Originally a grand medieval country estate, built in 1558 by Sir Thomas Lucy, it was largely remodelled in the 1820s after being inherited by George Lucy. By that stage the property was in a poor state of repair, but I prefer the other reason that’s offered for the renovation – his wife, on seeing her sister sister marry into a wealthy family and acquire a grand house of her own, decided that Charlecote wasn’t up to scratch, and subsequently set about turning it into the gracious Victorian residence we see today.
Charlecote boasts a royal visitor, Elizabeth I was a guest here, and also a connection to the young William Shakespeare who allegedly appeared before the local magistrate, being caught poaching on the site.
It’s a vast estate, guarded not only by a fine set of gates, complete with a pair of fierce boars, but also its original two story Elizabethan gatehouse. It was an entrance designed to impress.
We enter though the Grand Hall. Despite its Victorian make over, the house has its medieval bones intact. Its proportions are grand with highly ornate ceilings – even the ones that had to be replaced are painted to look like medieval timbers. It’s excellent work, intricate in the extreme.
Furnishings are grand, with a great deal of ivory inlaid ebony, an acquisition, we learn from a fellow aristocratic who ran through his fortune and was forced into an embarrassing yard sale.
We see the billiard room with a display of war memorabilia, the drawing room (where Elizabeth I stayed),
the dining room,
a lovely library (almost always my favourite room in most places)
and the quite modest upstairs bedrooms, up a terrifying small, tight spiral staircase. Fascinatingly, the house had no running water – the bedrooms are equipped with hip baths and chamber pots. Some poor soul would have had to cart the water both up and downstairs when called.

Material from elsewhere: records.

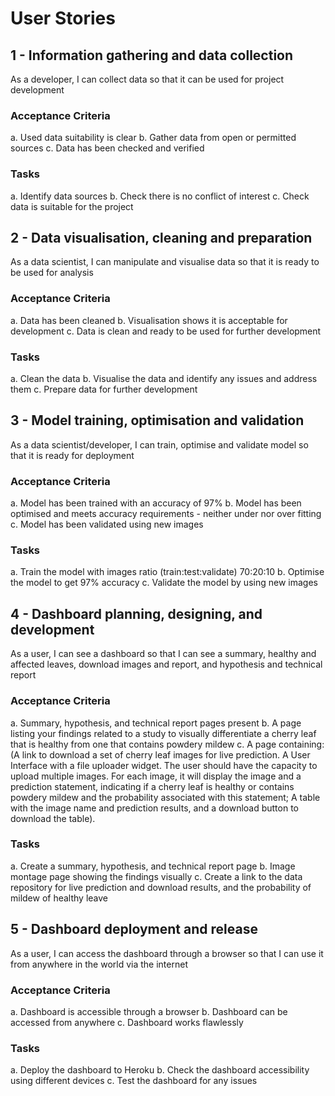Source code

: # User Stories

## 1 - Information gathering and data collection
As a developer, I can collect data so that it can be used for project development

### Acceptance Criteria
a. Used data suitability is clear
b. Gather data from open or permitted sources
c. Data has been checked and verified

### Tasks
a. Identify data sources
b. Check there is no conflict of interest
c. Check data is suitable for the project

## 2 - Data visualisation, cleaning and preparation

As a data scientist, I can manipulate and visualise data so that it is ready to be used for analysis

### Acceptance Criteria
a. Data has been cleaned
b. Visualisation shows it is acceptable for development
c. Data is clean and ready to be used for further development

### Tasks
a. Clean the data
b. Visualise the data and identify any issues and address them
c. Prepare data for further development

## 3 - Model training, optimisation and validation

As a data scientist/developer, I can train, optimise and validate model so that it is ready for deployment

### Acceptance Criteria
a. Model has been trained with an accuracy of 97%
b. Model has been optimised and meets accuracy requirements - neither under nor over fitting
c. Model has been validated using new images

### Tasks
a. Train the model with images ratio (train:test:validate) 70:20:10
b. Optimise the model to get 97% accuracy
c. Validate the model by using new images

## 4 - Dashboard planning, designing, and development

As a user, I can see a dashboard so that I can see a summary, healthy and affected leaves, download images and report, and hypothesis and technical report

### Acceptance Criteria
a. Summary, hypothesis, and technical report pages present
b. A page listing your findings related to a study to visually differentiate a cherry leaf that is healthy from one that contains powdery mildew
c. A page containing:
(A link to download a set of cherry leaf images for live prediction. A User Interface with a file uploader widget. The user should have the capacity to upload multiple images. For each image, it will display the image and a prediction statement, indicating if a cherry leaf is healthy or contains powdery mildew and the probability associated with this statement; A table with the image name and prediction results, and a download button to download the table).

### Tasks
a. Create a summary, hypothesis, and technical report page
b. Image montage page showing the findings visually
c. Create a link to the data repository for live prediction and download results, and the probability of mildew of healthy leave


## 5 - Dashboard deployment and release
As a user, I can access the dashboard through a browser so that I can use it from anywhere in the world via the internet

### Acceptance Criteria
a. Dashboard is accessible through a browser
b. Dashboard can be accessed from anywhere
c. Dashboard works flawlessly

### Tasks
a. Deploy the dashboard to Heroku
b. Check the dashboard accessibility using different devices
c. Test the dashboard for any issues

The front of the house showcases a delightful parterre in a flower pattern,
and beyond that, the Avon river runs through the property.
On the other side of the river bank is the estate’s deer herd – we’re lucky to see them up relatively close up before a herd of goats bullies them out of their way.
The working aspects of the estate are housed in seperate buildings – the kitchens have their own extensive building with multiple rooms and we stumble across a very Victorian looking group of kitchen maids cooking up something that added an enticing aroma to our tour.
We also see the extensive laundry, which apparently was a 7 day a week process in Victorian times. It displays a wages schedule of the day – it’s sobering to see that the scullery and laundry maids, who arguably worked the hardest, earned the least.
There’s also a separate orangery, now a cafe, set alongside this sweet tiny thatched cottage. It appears to have once been an aviary, but it stands empty now.
The estate has an extensive coach collection, each in excellent condition, and they even had their own brewery in site!
There are some extraordinarily old trees here – the land had been in the family since the 1200s. We also see mulberrys and yews that are 180 years old – still growing well since being planted in the Victorian renovation.
By late afternoon the skies blacken and thunder rumbles ominously in the distance. Chris is keen to be on the road before the worst of the storm hits. In the end we are caught driving through hail before arriving in Stratford upon Avon in the late afternoon.
There are dire storm and even tornado warnings for the UK over the weekend. Scientists are speculating that we may have crossed the point of no return on climate change, and if that’s the case, that no amount of emission control would help us. Storms raging here. Fires everywhere else. Earthquakes. The world has become a scary place.